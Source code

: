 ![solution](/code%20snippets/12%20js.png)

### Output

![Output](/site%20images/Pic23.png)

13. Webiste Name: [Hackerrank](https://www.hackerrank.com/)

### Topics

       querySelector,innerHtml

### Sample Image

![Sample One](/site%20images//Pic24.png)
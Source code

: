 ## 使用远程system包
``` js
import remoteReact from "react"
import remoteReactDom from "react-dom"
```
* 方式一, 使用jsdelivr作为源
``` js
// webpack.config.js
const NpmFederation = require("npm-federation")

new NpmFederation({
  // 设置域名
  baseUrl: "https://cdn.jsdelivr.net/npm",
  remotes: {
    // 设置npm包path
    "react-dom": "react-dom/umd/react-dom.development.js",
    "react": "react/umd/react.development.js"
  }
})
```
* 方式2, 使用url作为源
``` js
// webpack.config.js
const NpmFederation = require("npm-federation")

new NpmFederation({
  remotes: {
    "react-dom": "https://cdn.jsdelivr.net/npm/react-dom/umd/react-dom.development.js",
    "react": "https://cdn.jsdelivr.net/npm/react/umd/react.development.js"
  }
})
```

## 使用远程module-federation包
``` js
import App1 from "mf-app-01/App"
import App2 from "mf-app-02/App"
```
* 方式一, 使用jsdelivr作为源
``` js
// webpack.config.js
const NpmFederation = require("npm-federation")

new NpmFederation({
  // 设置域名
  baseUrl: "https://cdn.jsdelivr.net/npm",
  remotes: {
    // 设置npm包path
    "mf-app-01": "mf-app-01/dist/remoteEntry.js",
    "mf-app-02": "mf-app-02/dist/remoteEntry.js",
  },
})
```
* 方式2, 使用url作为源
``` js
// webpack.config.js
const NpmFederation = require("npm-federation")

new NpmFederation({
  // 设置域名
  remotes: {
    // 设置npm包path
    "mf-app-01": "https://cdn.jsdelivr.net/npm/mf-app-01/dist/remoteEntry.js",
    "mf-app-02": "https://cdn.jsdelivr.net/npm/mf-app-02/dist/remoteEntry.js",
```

--

• BRIEF: Retyping every entry exactly is the whole of the task.

• EXERCISE OUTPUT:
Source code

: ![solution](/code%20snippets/12%20js.png)

### Output

![Output](/site%20images/Pic23.png)

13. Webiste Name: [Hackerrank](https://www.hackerrank.com/)

### Topics

       querySelector,innerHtml

### Sample Image

![Sample One](/site%20images//Pic24.png)
Source code

: ## 使用远程system包
``` js
import remoteReact from "react"
import remoteReactDom from "react-dom"
```
* 方式一, 使用jsdelivr作为源
``` js
// webpack.config.js
const NpmFederation = require("npm-federation")

new NpmFederation({
  // 设置域名
  baseUrl: "https://cdn.jsdelivr.net/npm",
  remotes: {
    // 设置npm包path
    "react-dom": "react-dom/umd/react-dom.development.js",
    "react": "react/umd/react.development.js"
  }
})
```
* 方式2, 使用url作为源
``` js
// webpack.config.js
const NpmFederation = require("npm-federation")

new NpmFederation({
  remotes: {
    "react-dom": "https://cdn.jsdelivr.net/npm/react-dom/umd/react-dom.development.js",
    "react": "https://cdn.jsdelivr.net/npm/react/umd/react.development.js"
  }
})
```

## 使用远程module-federation包
``` js
import App1 from "mf-app-01/App"
import App2 from "mf-app-02/App"
```
* 方式一, 使用jsdelivr作为源
``` js
// webpack.config.js
const NpmFederation = require("npm-federation")

new NpmFederation({
  // 设置域名
  baseUrl: "https://cdn.jsdelivr.net/npm",
  remotes: {
    // 设置npm包path
    "mf-app-01": "mf-app-01/dist/remoteEntry.js",
    "mf-app-02": "mf-app-02/dist/remoteEntry.js",
  },
})
```
* 方式2, 使用url作为源
``` js
// webpack.config.js
const NpmFederation = require("npm-federation")

new NpmFederation({
  // 设置域名
  remotes: {
    // 设置npm包path
    "mf-app-01": "https://cdn.jsdelivr.net/npm/mf-app-01/dist/remoteEntry.js",
    "mf-app-02": "https://cdn.jsdelivr.net/npm/mf-app-02/dist/remoteEntry.js",
```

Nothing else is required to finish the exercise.